I must have been lured in by the promise inherent in the lurid early ’70s British cinema I’ve been “enjoying” of late, but to be frank, I have no idea.

should you watch this movie?

It’s not nearly lurid enough to justify that.

highlight and low point

The second murder scene is pretty intense, I suppose, but by that point it isn’t even interesting enough to sustain one’s attention. Some of the leftover mod touches of a foundering Swinging London are amusing. A tangential subplot involving pigeons goes absolutely nowhere.

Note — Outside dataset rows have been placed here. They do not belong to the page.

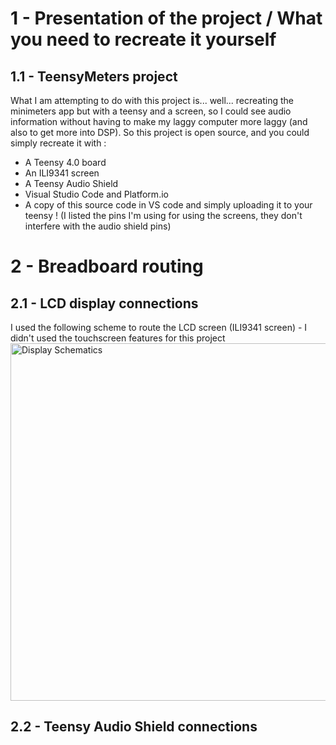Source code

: # 1 - Presentation of the project / What you need to recreate it yourself
## 1.1 - TeensyMeters project
What I am attempting to do with this project is... well... recreating the minimeters app but with a teensy and a screen, so I could see audio information without having to make my laggy computer more laggy (and also to get more into DSP).
So this project is open source, and you could simply recreate it with : 
- A Teensy 4.0 board
- An ILI9341 screen
- A Teensy Audio Shield
- Visual Studio Code and Platform.io
- A copy of this source code in VS code and simply uploading it to your teensy ! (I listed the pins I'm using for using the screens, they don't interfere with the audio shield pins)


# 2 - Breadboard routing
## 2.1 - LCD display connections
I used the following scheme to route the LCD screen (ILI9341 screen) - I didn't used the touchscreen features for this project
<img width="1535" height="572" alt="Display Schematics" src="https://github.com/user-attachments/assets/2e32194e-9094-4bf9-8446-18eb0c0a96b8" />
## 2.2 - Teensy Audio Shield connections
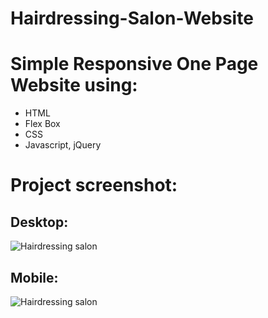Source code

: # Hairdressing-Salon-Website

# Simple Responsive One Page Website using:

- HTML
- Flex Box
- CSS
- Javascript, jQuery

# Project screenshot:
## Desktop:

![Hairdressing salon](https://user-images.githubusercontent.com/25865551/78598529-c0c35e00-784f-11ea-9371-a0fb3bdbf3be.png)

## Mobile:
![Hairdressing salon](https://user-images.githubusercontent.com/25865551/106482091-66b21a00-64ad-11eb-8424-90d8217c81c3.png)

Yes, pigeons.

 

rating from outer space: D

Seizure aka Queen of Evil (1974)

directed by oliver stone
cine films inc./euro-american pictures/intercontinental leisure industries ltd./queen of evil ltd. partnership

This audacious piece of humbuggery is the directorial debut of one Oliver Stone, who you may remember from such critically acclaimed films as Salvador and Platoon, or from creating proto-memes in the ’80s with Wall Street, or for his radical-chic flashback Born on the Fourth of July, or from such widely derided slop as The Doors, or from putting you to sleep with Heaven & Earth, or for his meta provocateur turn in Natural Born Killers, or for the overcooked pastiche of U Turn, and so on and so on and SO on, and no, I haven’t bothered with one of his interpretations or obsessions in a long time. Well, get this – right from the jump Ollie wanted you to know all about the creative process. This is actual dialogue:

Author: You really believe in God.
Distinguished friend: I believe in myself, Edmund. Therefore, I have faith … in Him.

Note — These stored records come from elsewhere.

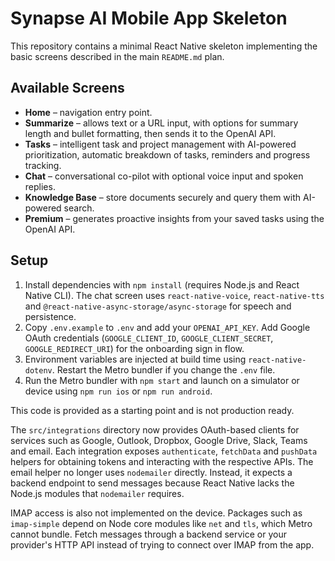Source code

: # Synapse AI Mobile App Skeleton

This repository contains a minimal React Native skeleton implementing the basic screens described in the main `README.md` plan.

## Available Screens

- **Home** – navigation entry point.
- **Summarize** – allows text or a URL input, with options for summary length and bullet formatting, then sends it to the OpenAI API.
- **Tasks** – intelligent task and project management with AI-powered prioritization, automatic breakdown of tasks, reminders and progress tracking.
- **Chat** – conversational co-pilot with optional voice input and spoken replies.
- **Knowledge Base** – store documents securely and query them with AI-powered search.
- **Premium** – generates proactive insights from your saved tasks using the OpenAI API.

## Setup

1. Install dependencies with `npm install` (requires Node.js and React Native CLI). The chat screen uses `react-native-voice`, `react-native-tts` and `@react-native-async-storage/async-storage` for speech and persistence.
2. Copy `.env.example` to `.env` and add your `OPENAI_API_KEY`.
   Add Google OAuth credentials (`GOOGLE_CLIENT_ID`, `GOOGLE_CLIENT_SECRET`,
   `GOOGLE_REDIRECT_URI`) for the onboarding sign in flow.
3. Environment variables are injected at build time using
   `react-native-dotenv`. Restart the Metro bundler if you change the `.env`
   file.
4. Run the Metro bundler with `npm start` and launch on a simulator or device using `npm run ios` or `npm run android`.


This code is provided as a starting point and is not production ready.

The `src/integrations` directory now provides OAuth-based clients for services such as Google, Outlook, Dropbox, Google Drive, Slack, Teams and email. Each integration exposes `authenticate`, `fetchData` and `pushData` helpers for obtaining tokens and interacting with the respective APIs.
The email helper no longer uses `nodemailer` directly. Instead, it expects a
backend endpoint to send messages because React Native lacks the Node.js
modules that `nodemailer` requires.

IMAP access is also not implemented on the device. Packages such as
`imap-simple` depend on Node core modules like `net` and `tls`, which Metro
cannot bundle. Fetch messages through a backend service or your provider's HTTP
API instead of trying to connect over IMAP from the app.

Anyway, the Queen of Evil – Kali, it’s theorized – shows up at the writer’s house while he’s having a party, with her henchmen Jackal and Spider, the latter of which is played by Hervé Villechaize, and none of whom may exist. OR DO THEY. Chaos, intrigue, etc., ensues. The picture concludes with a threefold twist ending. Maybe fourfold, who can tell.

why did i watch this movie?

I had no idea such phantasmagoria was Mr. Stone’s entry into the world of directing.

should you watch this movie?

It’s ludicrous enough.

highlight and low point

The Queen of Evil is portrayed with a deliciously arch sangfroid and Stone’s latencies amuse, but you can’t top Villechaize being credited with the still photography for this production in addition to his onscreen role. Also hard to top: how very silly this all is.